__Data items__.
....
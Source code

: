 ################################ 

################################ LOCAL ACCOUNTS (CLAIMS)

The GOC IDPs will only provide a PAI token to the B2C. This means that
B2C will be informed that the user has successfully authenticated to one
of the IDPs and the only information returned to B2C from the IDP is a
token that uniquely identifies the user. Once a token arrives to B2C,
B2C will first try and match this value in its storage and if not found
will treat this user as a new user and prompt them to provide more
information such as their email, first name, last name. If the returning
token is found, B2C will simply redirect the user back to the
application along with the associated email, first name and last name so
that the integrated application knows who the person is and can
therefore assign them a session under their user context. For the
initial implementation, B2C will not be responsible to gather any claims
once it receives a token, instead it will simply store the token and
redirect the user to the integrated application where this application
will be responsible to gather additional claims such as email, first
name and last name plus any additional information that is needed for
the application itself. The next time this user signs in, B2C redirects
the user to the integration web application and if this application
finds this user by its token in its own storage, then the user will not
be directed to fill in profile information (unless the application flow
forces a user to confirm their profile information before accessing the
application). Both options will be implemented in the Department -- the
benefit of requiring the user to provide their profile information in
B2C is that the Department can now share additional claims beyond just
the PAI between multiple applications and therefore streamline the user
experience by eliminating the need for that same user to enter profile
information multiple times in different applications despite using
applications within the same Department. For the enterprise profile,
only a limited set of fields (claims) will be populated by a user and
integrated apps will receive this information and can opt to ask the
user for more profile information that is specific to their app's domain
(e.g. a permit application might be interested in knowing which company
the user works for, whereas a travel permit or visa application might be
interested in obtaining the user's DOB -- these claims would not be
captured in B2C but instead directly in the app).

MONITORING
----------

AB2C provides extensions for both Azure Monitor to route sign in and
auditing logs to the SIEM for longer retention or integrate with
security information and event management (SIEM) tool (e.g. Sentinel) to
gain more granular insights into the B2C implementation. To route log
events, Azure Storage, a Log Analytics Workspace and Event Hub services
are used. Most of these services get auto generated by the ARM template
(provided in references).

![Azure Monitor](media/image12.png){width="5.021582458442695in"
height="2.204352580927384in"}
....
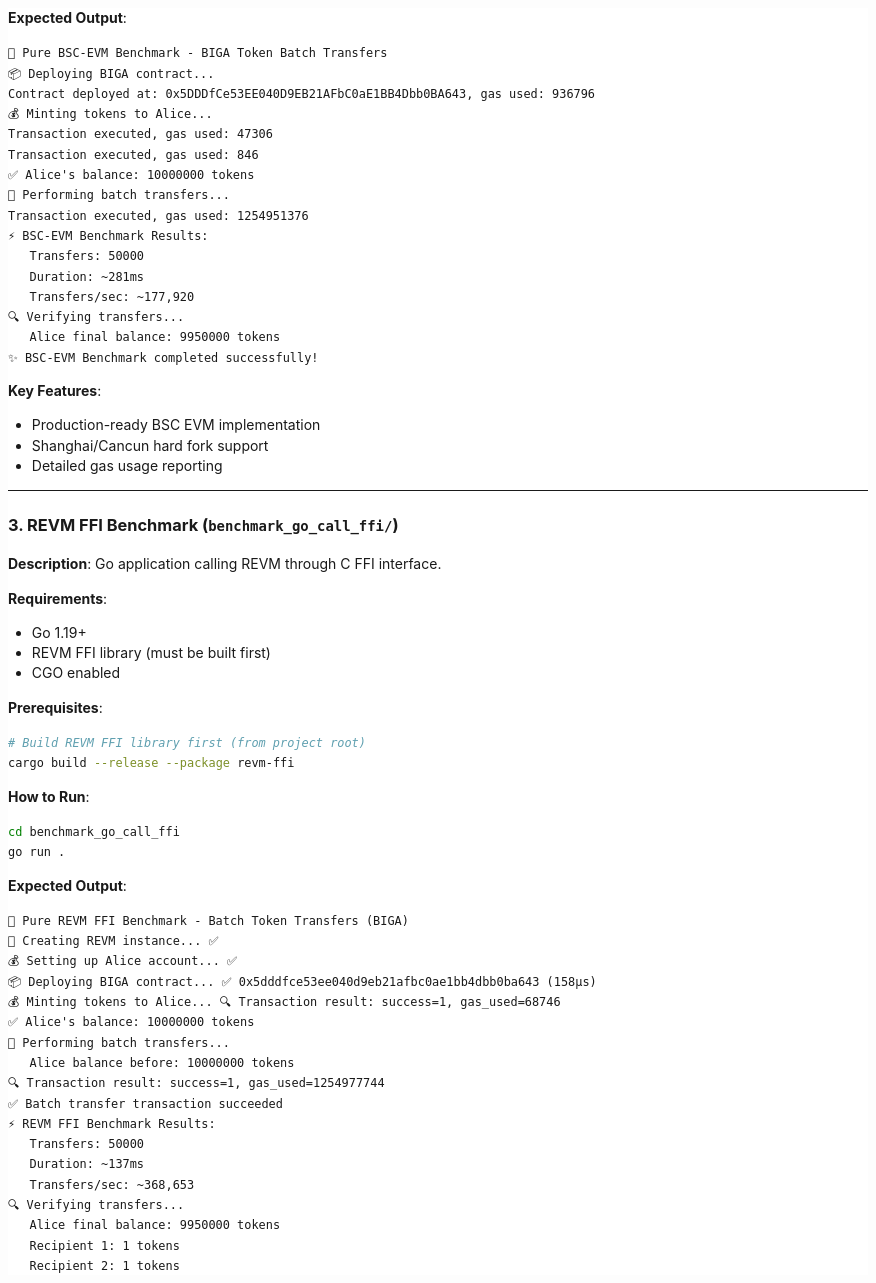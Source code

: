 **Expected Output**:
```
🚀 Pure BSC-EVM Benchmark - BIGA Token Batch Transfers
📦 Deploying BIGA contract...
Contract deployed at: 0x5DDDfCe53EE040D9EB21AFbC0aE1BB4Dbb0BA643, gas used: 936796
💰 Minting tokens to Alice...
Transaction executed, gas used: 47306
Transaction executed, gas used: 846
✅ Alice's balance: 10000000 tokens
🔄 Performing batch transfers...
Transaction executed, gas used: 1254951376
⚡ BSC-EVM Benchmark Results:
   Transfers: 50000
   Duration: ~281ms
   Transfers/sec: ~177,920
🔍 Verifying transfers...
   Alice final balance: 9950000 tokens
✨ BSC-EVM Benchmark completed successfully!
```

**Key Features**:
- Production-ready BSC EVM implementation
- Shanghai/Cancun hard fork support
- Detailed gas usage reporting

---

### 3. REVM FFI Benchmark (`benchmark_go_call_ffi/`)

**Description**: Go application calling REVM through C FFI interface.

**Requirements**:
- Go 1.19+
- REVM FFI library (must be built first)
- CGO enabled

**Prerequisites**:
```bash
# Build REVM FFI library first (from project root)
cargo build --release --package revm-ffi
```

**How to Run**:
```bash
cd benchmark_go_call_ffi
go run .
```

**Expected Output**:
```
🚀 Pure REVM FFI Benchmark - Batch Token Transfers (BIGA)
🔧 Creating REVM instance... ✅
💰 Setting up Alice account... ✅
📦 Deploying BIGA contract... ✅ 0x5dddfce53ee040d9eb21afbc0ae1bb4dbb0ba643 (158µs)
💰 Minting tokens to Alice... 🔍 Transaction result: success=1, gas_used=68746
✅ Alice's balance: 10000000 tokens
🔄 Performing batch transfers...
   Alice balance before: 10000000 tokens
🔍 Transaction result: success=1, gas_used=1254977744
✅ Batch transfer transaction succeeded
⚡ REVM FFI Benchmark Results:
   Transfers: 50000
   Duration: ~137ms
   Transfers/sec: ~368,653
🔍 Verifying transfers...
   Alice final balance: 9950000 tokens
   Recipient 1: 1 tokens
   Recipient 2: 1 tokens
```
....
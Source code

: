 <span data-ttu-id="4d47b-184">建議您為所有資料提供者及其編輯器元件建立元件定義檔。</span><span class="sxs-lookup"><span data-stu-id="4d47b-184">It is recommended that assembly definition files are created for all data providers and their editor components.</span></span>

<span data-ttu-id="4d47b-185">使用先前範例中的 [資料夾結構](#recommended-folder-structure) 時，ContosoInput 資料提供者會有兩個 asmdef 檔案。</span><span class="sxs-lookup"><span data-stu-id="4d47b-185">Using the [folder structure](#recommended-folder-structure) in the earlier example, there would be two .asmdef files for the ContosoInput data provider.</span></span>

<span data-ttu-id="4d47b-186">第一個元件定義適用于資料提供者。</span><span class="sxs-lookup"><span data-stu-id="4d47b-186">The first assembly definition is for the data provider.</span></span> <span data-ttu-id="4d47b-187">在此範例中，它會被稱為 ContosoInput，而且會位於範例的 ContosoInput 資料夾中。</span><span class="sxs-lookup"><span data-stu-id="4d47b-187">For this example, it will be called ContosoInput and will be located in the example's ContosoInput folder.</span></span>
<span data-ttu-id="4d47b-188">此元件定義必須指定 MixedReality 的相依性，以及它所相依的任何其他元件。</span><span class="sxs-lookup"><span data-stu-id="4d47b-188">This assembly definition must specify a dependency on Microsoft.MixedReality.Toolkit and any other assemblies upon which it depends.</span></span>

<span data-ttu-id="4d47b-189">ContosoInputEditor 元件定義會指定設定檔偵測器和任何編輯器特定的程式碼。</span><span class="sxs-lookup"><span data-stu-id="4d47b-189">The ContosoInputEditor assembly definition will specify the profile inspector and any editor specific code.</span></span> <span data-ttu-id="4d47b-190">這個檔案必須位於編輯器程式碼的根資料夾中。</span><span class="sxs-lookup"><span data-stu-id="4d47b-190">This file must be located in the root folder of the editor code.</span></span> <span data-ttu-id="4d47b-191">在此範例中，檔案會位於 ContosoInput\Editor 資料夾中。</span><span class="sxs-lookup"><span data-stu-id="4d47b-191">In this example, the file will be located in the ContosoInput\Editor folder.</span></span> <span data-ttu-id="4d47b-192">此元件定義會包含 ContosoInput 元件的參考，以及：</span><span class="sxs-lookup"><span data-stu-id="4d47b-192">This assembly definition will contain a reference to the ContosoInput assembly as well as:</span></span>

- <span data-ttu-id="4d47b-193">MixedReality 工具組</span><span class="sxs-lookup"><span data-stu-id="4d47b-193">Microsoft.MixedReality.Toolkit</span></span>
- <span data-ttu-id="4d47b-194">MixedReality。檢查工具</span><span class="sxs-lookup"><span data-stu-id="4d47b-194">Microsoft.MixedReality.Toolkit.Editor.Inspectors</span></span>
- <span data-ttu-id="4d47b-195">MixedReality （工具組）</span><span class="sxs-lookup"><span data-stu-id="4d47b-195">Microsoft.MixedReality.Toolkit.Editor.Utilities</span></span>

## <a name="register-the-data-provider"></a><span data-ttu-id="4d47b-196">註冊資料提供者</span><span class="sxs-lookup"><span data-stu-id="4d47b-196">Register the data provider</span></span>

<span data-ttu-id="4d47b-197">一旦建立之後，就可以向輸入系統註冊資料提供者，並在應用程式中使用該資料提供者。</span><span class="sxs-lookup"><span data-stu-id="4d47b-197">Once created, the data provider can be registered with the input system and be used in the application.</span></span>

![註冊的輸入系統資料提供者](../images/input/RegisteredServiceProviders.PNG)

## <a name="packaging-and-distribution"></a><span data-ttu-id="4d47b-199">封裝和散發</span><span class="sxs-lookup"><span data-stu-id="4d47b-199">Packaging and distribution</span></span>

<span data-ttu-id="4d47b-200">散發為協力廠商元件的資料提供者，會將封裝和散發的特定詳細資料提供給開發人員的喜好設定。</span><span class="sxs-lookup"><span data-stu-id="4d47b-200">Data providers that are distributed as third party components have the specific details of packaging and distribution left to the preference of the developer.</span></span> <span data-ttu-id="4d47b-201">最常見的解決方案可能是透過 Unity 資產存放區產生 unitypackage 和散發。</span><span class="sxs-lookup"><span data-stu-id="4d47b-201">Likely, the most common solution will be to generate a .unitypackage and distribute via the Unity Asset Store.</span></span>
....
__Work task__. Copy down each line in the entries that has the word "recommended".

__Reply to the task__.
: <span data-ttu-id="4d47b-184">建議您為所有資料提供者及其編輯器元件建立元件定義檔。</span><span class="sxs-lookup"><span data-stu-id="4d47b-184">It is recommended that assembly definition files are created for all data providers and their editor components.</span></span>
<span data-ttu-id="4d47b-185">使用先前範例中的 [資料夾結構](#recommended-folder-structure) 時，ContosoInput 資料提供者會有兩個 asmdef 檔案。</span><span class="sxs-lookup"><span data-stu-id="4d47b-185">Using the [folder structure](#recommended-folder-structure) in the earlier example, there would be two .asmdef files for the ContosoInput data provider.</span></span>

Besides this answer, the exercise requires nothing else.